Perhaps my favorite and most reliable theological “buddy” is my wife. No one has the same shared history (we’ve known each other since I was 19 – we met in prayer group) and I can think of no one with whom I’ve shared more of my own half-formed thoughts. By the time they reach the congregation I usually try to have moved thoughts from half-formed to something that will pass for “fully formed.”
Thus tonight, unlike any other couple in the restaurant where we ate our supper, we quietly discussed the implications of the quote I offered yesterday. My wife correctly noted that I first raised some of these questions when I was at Duke, reading Met. John Zizioulas. I admitted it was true, though I had read Lossky perhaps 20 years before where the same idea is present. I simply did not understand the questions well enough to know what I was reading when I first read Lossky.

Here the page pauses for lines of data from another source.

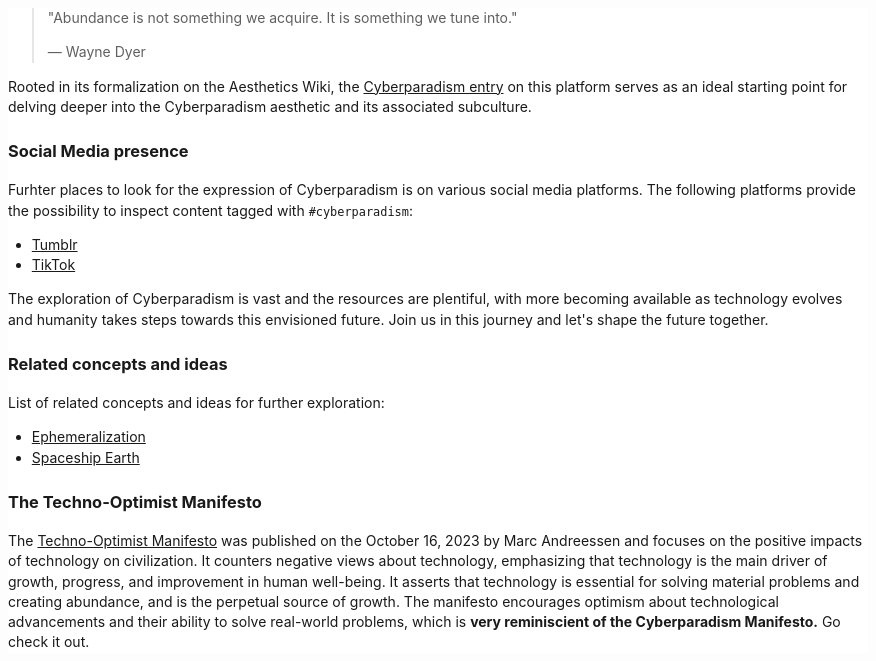 > "Abundance is not something we acquire. It is something we tune into."
>
> — Wayne Dyer

Rooted in its formalization on the Aesthetics Wiki, the [Cyberparadism entry](https://aesthetics.fandom.com/wiki/Cyberparadism) on this platform serves as an ideal starting point for delving deeper into the Cyberparadism aesthetic and its associated subculture.

### Social Media presence

Furhter places to look for the expression of Cyberparadism is on various social media platforms. The following platforms provide the possibility to inspect content tagged with `#cyberparadism`:

- [Tumblr](https://www.tumblr.com/tagged/Cyberparadism?sort=top)
- [TikTok](https://www.tiktok.com/tag/cyberparadism)

The exploration of Cyberparadism is vast and the resources are plentiful, with more becoming available as technology evolves and humanity takes steps towards this envisioned future. Join us in this journey and let's shape the future together.

### Related concepts and ideas

List of related concepts and ideas for further exploration:

- [Ephemeralization](https://en.wikipedia.org/wiki/Ephemeralization)
- [Spaceship Earth](https://en.wikipedia.org/wiki/Spaceship_Earth)

### The Techno-Optimist Manifesto

The [Techno-Optimist Manifesto](https://a16z.com/the-techno-optimist-manifesto/) was published on the October 16, 2023 by Marc Andreessen and focuses on the positive impacts of technology on civilization. It counters negative views about technology, emphasizing that technology is the main driver of growth, progress, and improvement in human well-being. It asserts that technology is essential for solving material problems and creating abundance, and is the perpetual source of growth. The manifesto encourages optimism about technological advancements and their ability to solve real-world problems, which is **very reminiscient of the Cyberparadism Manifesto.** Go check it out.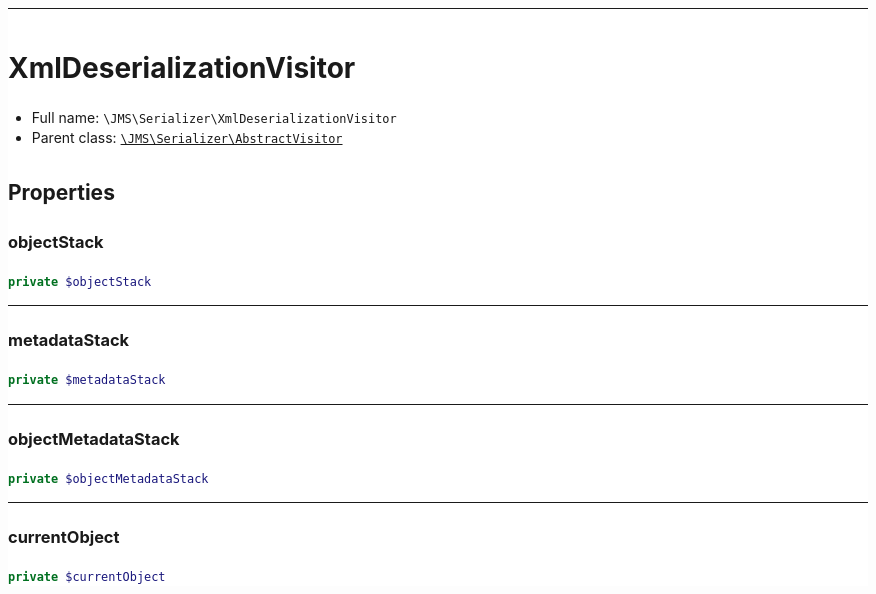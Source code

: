 ***

# XmlDeserializationVisitor





* Full name: `\JMS\Serializer\XmlDeserializationVisitor`
* Parent class: [`\JMS\Serializer\AbstractVisitor`](./AbstractVisitor.md)



## Properties


### objectStack



```php
private $objectStack
```






***

### metadataStack



```php
private $metadataStack
```






***

### objectMetadataStack



```php
private $objectMetadataStack
```






***

### currentObject



```php
private $currentObject
```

But the simple statement that “personhood is freedom in relation to nature,” is deeply important for our understanding of the faith. Only a Christian could make such a statement or need to make such a statement. No other monotheism is required to say anything about person. Christianity not only must say something about person – it must begin with person when it begins to speak of God. Failure to do so is to be led slowly down a road of speaking about God in a manner that is distinctly not Christian. For the revelation of Christ is of a Triune God: Father, Son and Holy Spirit. The very word, “person,” is a development of Christian theology, borrowing from its surrounding languages to find words to express what was known in silence. This same revelation speaks to us in our own personhood as we see Christ calling us to something beyond nature which can alone be expressed in the language of personhood and freedom.

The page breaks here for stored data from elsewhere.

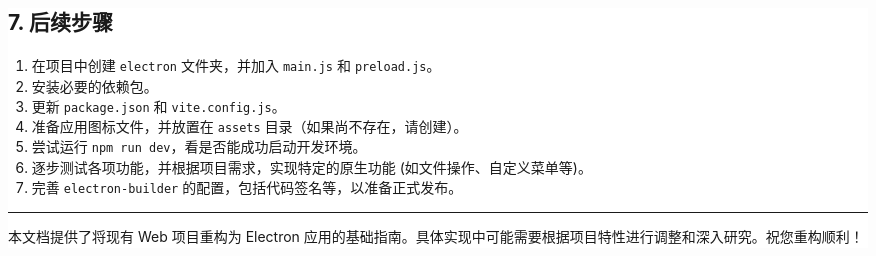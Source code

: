## 7. 后续步骤
1.  在项目中创建 `electron` 文件夹，并加入 `main.js` 和 `preload.js`。
2.  安装必要的依赖包。
3.  更新 `package.json` 和 `vite.config.js`。
4.  准备应用图标文件，并放置在 `assets` 目录（如果尚不存在，请创建）。
5.  尝试运行 `npm run dev`，看是否能成功启动开发环境。
6.  逐步测试各项功能，并根据项目需求，实现特定的原生功能 (如文件操作、自定义菜单等)。
7.  完善 `electron-builder` 的配置，包括代码签名等，以准备正式发布。

---

本文档提供了将现有 Web 项目重构为 Electron 应用的基础指南。具体实现中可能需要根据项目特性进行调整和深入研究。祝您重构顺利！
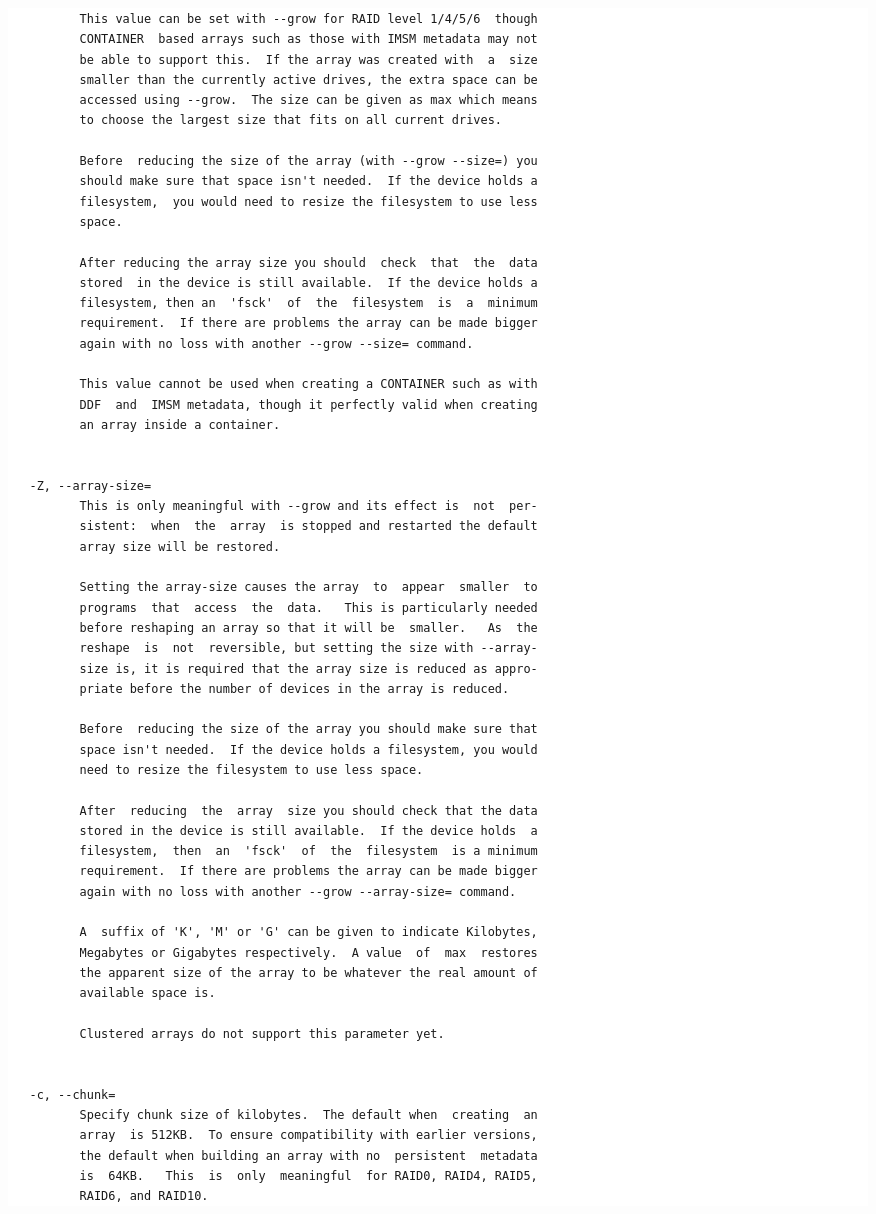               This value can be set with --grow for RAID level 1/4/5/6  though
              CONTAINER  based arrays such as those with IMSM metadata may not
              be able to support this.  If the array was created with  a  size
              smaller than the currently active drives, the extra space can be
              accessed using --grow.  The size can be given as max which means
              to choose the largest size that fits on all current drives.

              Before  reducing the size of the array (with --grow --size=) you
              should make sure that space isn't needed.  If the device holds a
              filesystem,  you would need to resize the filesystem to use less
              space.

              After reducing the array size you should  check  that  the  data
              stored  in the device is still available.  If the device holds a
              filesystem, then an  'fsck'  of  the  filesystem  is  a  minimum
              requirement.  If there are problems the array can be made bigger
              again with no loss with another --grow --size= command.

              This value cannot be used when creating a CONTAINER such as with
              DDF  and  IMSM metadata, though it perfectly valid when creating
              an array inside a container.


       -Z, --array-size=
              This is only meaningful with --grow and its effect is  not  per‐
              sistent:  when  the  array  is stopped and restarted the default
              array size will be restored.

              Setting the array-size causes the array  to  appear  smaller  to
              programs  that  access  the  data.   This is particularly needed
              before reshaping an array so that it will be  smaller.   As  the
              reshape  is  not  reversible, but setting the size with --array-
              size is, it is required that the array size is reduced as appro‐
              priate before the number of devices in the array is reduced.

              Before  reducing the size of the array you should make sure that
              space isn't needed.  If the device holds a filesystem, you would
              need to resize the filesystem to use less space.

              After  reducing  the  array  size you should check that the data
              stored in the device is still available.  If the device holds  a
              filesystem,  then  an  'fsck'  of  the  filesystem  is a minimum
              requirement.  If there are problems the array can be made bigger
              again with no loss with another --grow --array-size= command.

              A  suffix of 'K', 'M' or 'G' can be given to indicate Kilobytes,
              Megabytes or Gigabytes respectively.  A value  of  max  restores
              the apparent size of the array to be whatever the real amount of
              available space is.

              Clustered arrays do not support this parameter yet.


       -c, --chunk=
              Specify chunk size of kilobytes.  The default when  creating  an
              array  is 512KB.  To ensure compatibility with earlier versions,
              the default when building an array with no  persistent  metadata
              is  64KB.   This  is  only  meaningful  for RAID0, RAID4, RAID5,
              RAID6, and RAID10.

This freedom that we have is light, or at least that is one of the images I want to use of it in this posting. Thus St. John says to us, “but if we walk in the light, as he [God] is in the light, we have fellowship [koinonia] with one another, and the blood of Jesus his Son cleanses us from all sin” (1 John 1:7). Here John not only equates walking in the light with personal communion [koinonia] but as a freedom from sin as well. The ultimate failure of sin is our death – when nature (mortal) seeks to pull our very personhood into its own dissolution. We are threatened with non-being. And thus resurrection is the ultimate victory of freedom over necessity, of personhood over nature, or rather of nature being healed and being restored to its proper relation to person.
I think of these things not in philosophical terms, but in the very existential terms of the lives I pastor. Each of us wrestles with the darkness and its efforts to pull us into some form of death. The freedom that we express in love and in forgiveness are truly struggles between light and darkness, between freedom and necessity – a struggle to live as a person created in the image of God. And in those existential terms we fail – sometimes miserably – sometimes very privately. But with each failure is the kindness of God offering light ever again, cleansing us from every sin, every failure of freedom.

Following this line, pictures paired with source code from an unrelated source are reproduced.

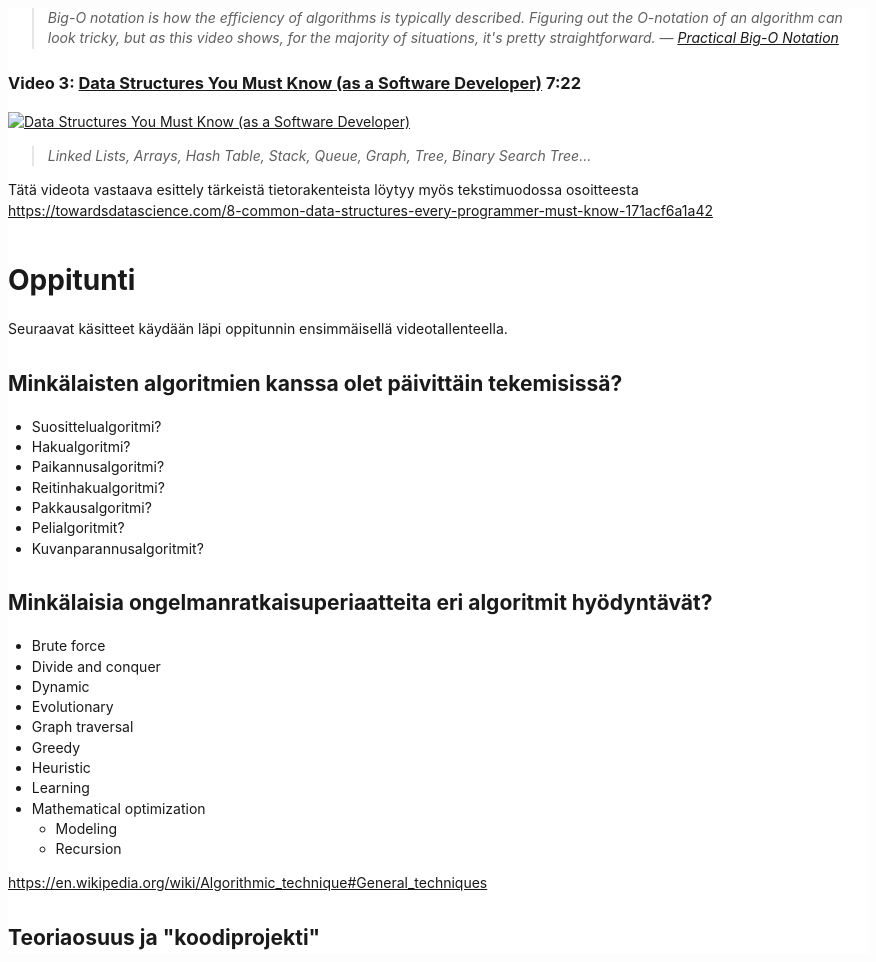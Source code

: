 > *Big-O notation is how the efficiency of algorithms is typically described. Figuring out the O-notation of an algorithm can look tricky, but as this video shows, for the majority of situations, it's pretty straightforward.* &mdash; *[Practical Big-O Notation](https://youtu.be/e6UZ2kzmmdA)*

### Video 3: [Data Structures You Must Know (as a Software Developer)](https://youtu.be/sVxBVvlnJsM) 7:22

[![Data Structures You Must Know (as a Software Developer)](https://img.youtube.com/vi/sVxBVvlnJsM/mq1.jpg)](https://youtu.be/sVxBVvlnJsM)

> *Linked Lists, Arrays, Hash Table, Stack, Queue, Graph, Tree, Binary Search Tree...*

Tätä videota vastaava esittely tärkeistä tietorakenteista löytyy myös tekstimuodossa osoitteesta https://towardsdatascience.com/8-common-data-structures-every-programmer-must-know-171acf6a1a42


# Oppitunti

Seuraavat käsitteet käydään läpi oppitunnin ensimmäisellä videotallenteella.

## Minkälaisten algoritmien kanssa olet päivittäin tekemisissä?

* Suosittelualgoritmi?
* Hakualgoritmi?
* Paikannusalgoritmi?
* Reitinhakualgoritmi?
* Pakkausalgoritmi?
* Pelialgoritmit?
* Kuvanparannusalgoritmit?

## Minkälaisia ongelmanratkaisuperiaatteita eri algoritmit hyödyntävät?

* Brute force           
* Divide and conquer    
* Dynamic               
* Evolutionary          
* Graph traversal       
* Greedy                
* Heuristic             
* Learning              
* Mathematical optimization
  * Modeling            
  * Recursion           

https://en.wikipedia.org/wiki/Algorithmic_technique#General_techniques




## Teoriaosuus ja "koodiprojekti"
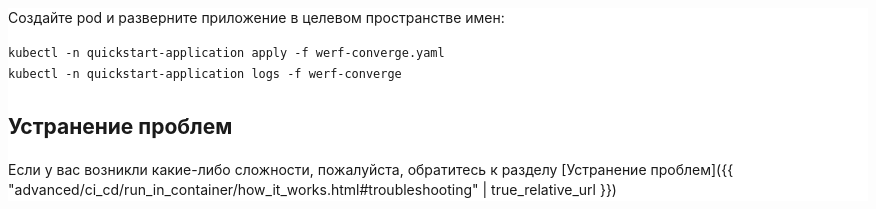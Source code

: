 Создайте pod и разверните приложение в целевом пространстве имен:

```shell
kubectl -n quickstart-application apply -f werf-converge.yaml
kubectl -n quickstart-application logs -f werf-converge
```

## Устранение проблем

Если у вас возникли какие-либо сложности, пожалуйста, обратитесь к разделу [Устранение проблем]({{ "advanced/ci_cd/run_in_container/how_it_works.html#troubleshooting" | true_relative_url }})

This is why, even though the language can push our understanding at first, the understanding of what it means to be a person in the image of God, of freedom in relationship to nature, is important. It is not philosophy but life and death.
I recall being in a Theology Seminar at Duke years back and reading a paper on Lossky (I was understanding him better then). One of the faculty members (all I remember about him was that he was a Marxist) challenged my paper by saying it was overly concerned with death. I remember thinking (and saying aloud), “Where I come from that’s an important question.” I had no idea where he was coming from. It remains an important question – answered only by Christ who trampled down death by death and bestowed life on those in the tombs. Glory to God.